Chapter 3
A Hound of a Different Color
Ragnar
Two weeks he had waited, and finally it was here. Ragnar rolled the vial between his palms—carefully because eagerness and his strength were a dangerous combination—and ensured the contents were properly mixed and warmed. Moar didn’t care for cool liquids, and he had been through enough.
A rhythmic and loyal thumping met Ragnar when he entered the loft.
At the foot of the bed, Moar lay curled on a stuffed mat.
He lifted his head feebly, white spots of fur over his eyes knitting as if with great concern but his wagging tail relentless.
Ragnar went to him and knelt as he uncorked the vial, and the smell hit them both.
By Vitae, it was revolting.
Ragnar tried to cover his flinch, but he could hide nothing from Moar. He offered the medicinal tincture, but the animal turned away with a speed that did not suggest he had been ill for a fortnight. Of course this wasn’t going to be easy.

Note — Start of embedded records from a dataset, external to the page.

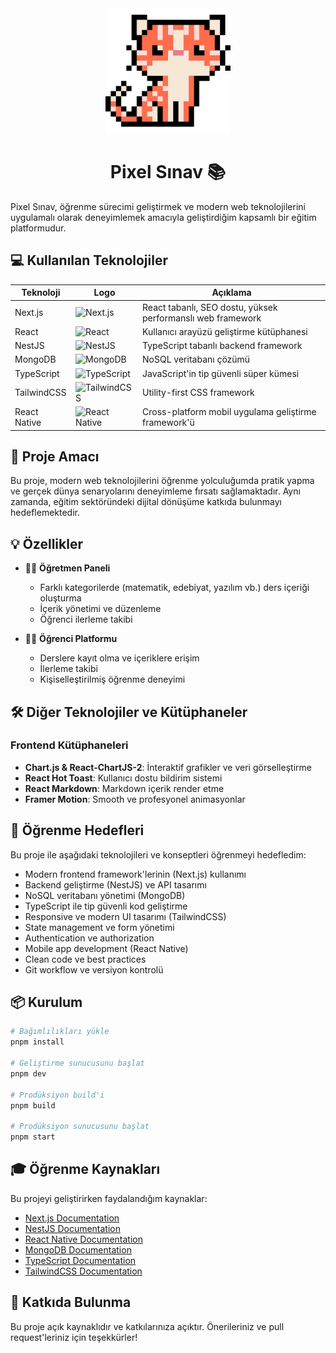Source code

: <div align="center">
  <img src="https://raw.githubusercontent.com/poyrazavsever/PixelSinav-Frontend/refs/heads/master/public/logo/logo.png" alt="Pixel Sınav Logo" width="200">
  <h1>Pixel Sınav 📚</h1>
</div>

Pixel Sınav, öğrenme sürecimi geliştirmek ve modern web teknolojilerini uygulamalı olarak deneyimlemek amacıyla geliştirdiğim kapsamlı bir eğitim platformudur.

## 💻 Kullanılan Teknolojiler

| Teknoloji | Logo | Açıklama |
|-----------|------|----------|
| Next.js | ![Next.js](https://skillicons.dev/icons?i=next) | React tabanlı, SEO dostu, yüksek performanslı web framework |
| React | ![React](https://skillicons.dev/icons?i=react) | Kullanıcı arayüzü geliştirme kütüphanesi |
| NestJS | ![NestJS](https://skillicons.dev/icons?i=nestjs) | TypeScript tabanlı backend framework |
| MongoDB | ![MongoDB](https://skillicons.dev/icons?i=mongodb) | NoSQL veritabanı çözümü |
| TypeScript | ![TypeScript](https://skillicons.dev/icons?i=ts) | JavaScript'in tip güvenli süper kümesi |
| TailwindCSS | ![TailwindCSS](https://skillicons.dev/icons?i=tailwind) | Utility-first CSS framework |
| React Native | ![React Native](https://skillicons.dev/icons?i=react) | Cross-platform mobil uygulama geliştirme framework'ü |

## 🎯 Proje Amacı

Bu proje, modern web teknolojilerini öğrenme yolculuğumda pratik yapma ve gerçek dünya senaryolarını deneyimleme fırsatı sağlamaktadır. Aynı zamanda, eğitim sektöründeki dijital dönüşüme katkıda bulunmayı hedeflemektedir.

## 💡 Özellikler

- 👨‍🏫 **Öğretmen Paneli**
  - Farklı kategorilerde (matematik, edebiyat, yazılım vb.) ders içeriği oluşturma
  - İçerik yönetimi ve düzenleme
  - Öğrenci ilerleme takibi

- 👨‍🎓 **Öğrenci Platformu**
  - Derslere kayıt olma ve içeriklere erişim
  - İlerleme takibi
  - Kişiselleştirilmiş öğrenme deneyimi

## 🛠️ Diğer Teknolojiler ve Kütüphaneler

### Frontend Kütüphaneleri
- **Chart.js & React-ChartJS-2**: İnteraktif grafikler ve veri görselleştirme
- **React Hot Toast**: Kullanıcı dostu bildirim sistemi
- **React Markdown**: Markdown içerik render etme
- **Framer Motion**: Smooth ve profesyonel animasyonlar

## 🚀 Öğrenme Hedefleri

Bu proje ile aşağıdaki teknolojileri ve konseptleri öğrenmeyi hedefledim:

- Modern frontend framework'lerinin (Next.js) kullanımı
- Backend geliştirme (NestJS) ve API tasarımı
- NoSQL veritabanı yönetimi (MongoDB)
- TypeScript ile tip güvenli kod geliştirme
- Responsive ve modern UI tasarımı (TailwindCSS)
- State management ve form yönetimi
- Authentication ve authorization
- Mobile app development (React Native)
- Clean code ve best practices
- Git workflow ve versiyon kontrolü

## 📦 Kurulum

```bash
# Bağımlılıkları yükle
pnpm install

# Geliştirme sunucusunu başlat
pnpm dev

# Prodüksiyon build'i
pnpm build

# Prodüksiyon sunucusunu başlat
pnpm start
```

## 🎓 Öğrenme Kaynakları

Bu projeyi geliştirirken faydalandığım kaynaklar:

- [Next.js Documentation](https://nextjs.org/docs)
- [NestJS Documentation](https://docs.nestjs.com/)
- [React Native Documentation](https://reactnative.dev/docs/getting-started)
- [MongoDB Documentation](https://docs.mongodb.com/)
- [TypeScript Documentation](https://www.typescriptlang.org/docs/)
- [TailwindCSS Documentation](https://tailwindcss.com/docs)

## 🤝 Katkıda Bulunma

Bu proje açık kaynaklıdır ve katkılarınıza açıktır. Önerileriniz ve pull request'leriniz için teşekkürler!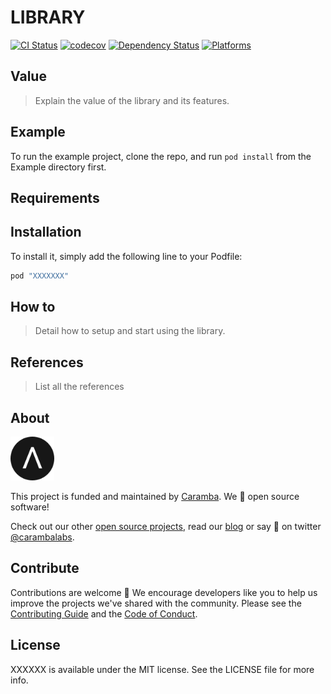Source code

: LIBRARY
==========

[![CI Status](http://img.shields.io/travis/carambalabs/XXXX.svg?style=flat)](https://travis-ci.org/carambalabs/XXXX)
[![codecov](https://codecov.io/gh/carambalabs/XXXXX/branch/master/graph/badge.svg)](https://codecov.io/gh/carambalabs/XXXXX)
[![Dependency Status](https://gemnasium.com/badges/github.com/carambalabs/XXXX.svg)](https://gemnasium.com/github.com/carambalabs/XXXXXX)
[![Platforms](https://img.shields.io/badge/Platforms-iOS/macOS/watchOS/tvOS-4BC51D.svg?style=flat)]()

## Value
> Explain the value of the library and its features.

## Example

To run the example project, clone the repo, and run `pod install` from the Example directory first.

## Requirements

## Installation

To install it, simply add the following line to your Podfile:

```ruby
pod "XXXXXXX"
```

## How to
> Detail how to setup and start using the library.

## References
> List all the references

## About

<img src="https://github.com/carambalabs/Foundation/blob/master/ASSETS/avatar_rounded.png?raw=true" width="70" />

This project is funded and maintained by [Caramba](http://caramba.in). We 💛 open source software!

Check out our other [open source projects](https://github.com/carambalabs/), read our [blog](http://blog.caramba.in) or say :wave: on twitter [@carambalabs](http://twitter.com/carambalabs).

## Contribute

Contributions are welcome :metal: We encourage developers like you to help us improve the projects we've shared with the community. Please see the [Contributing Guide](https://github.com/carambalabs/Foundation/blob/master/CONTRIBUTING.md) and the [Code of Conduct](https://github.com/carambalabs/Foundation/blob/master/CONDUCT.md).

## License

XXXXXX is available under the MIT license. See the LICENSE file for more info.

“Come now, friend,” Ragnar said, gently taking the creature’s jaw in hand. “You must.”
Through a firmly shut snout, Moar only grunted.
“Do not make this harder than it needs to be,” he warned, though it was more a plea than anything.
Moar’s grunt turned into a whimper, brown eyes pitiful.
There was an unfair sinking in the demon’s chest, his resolve under threat, an infrequent but disturbing sensation. “Perhaps it won’t taste as bad as it smells.”
Neither believed that suggestion, and Ragnar’s contrived grin surely didn’t help. Especially not when his fangs were still on display.
“Is that a dog?”
Fucking hells, and neither would that.
The human stood just on the threshold to Ragnar’s home, bright eyes wide and locked on Moar. Dog. Yes, that was the human word for the creature that Moar was, though most demons called him a frail-hound with an unkind snicker.
Why in blazes had she followed him?
“You are not allowed up here.”
Her next step hovered, hem of her dress tickling around a pale knee as it lifted. “Well, I am up here, so…”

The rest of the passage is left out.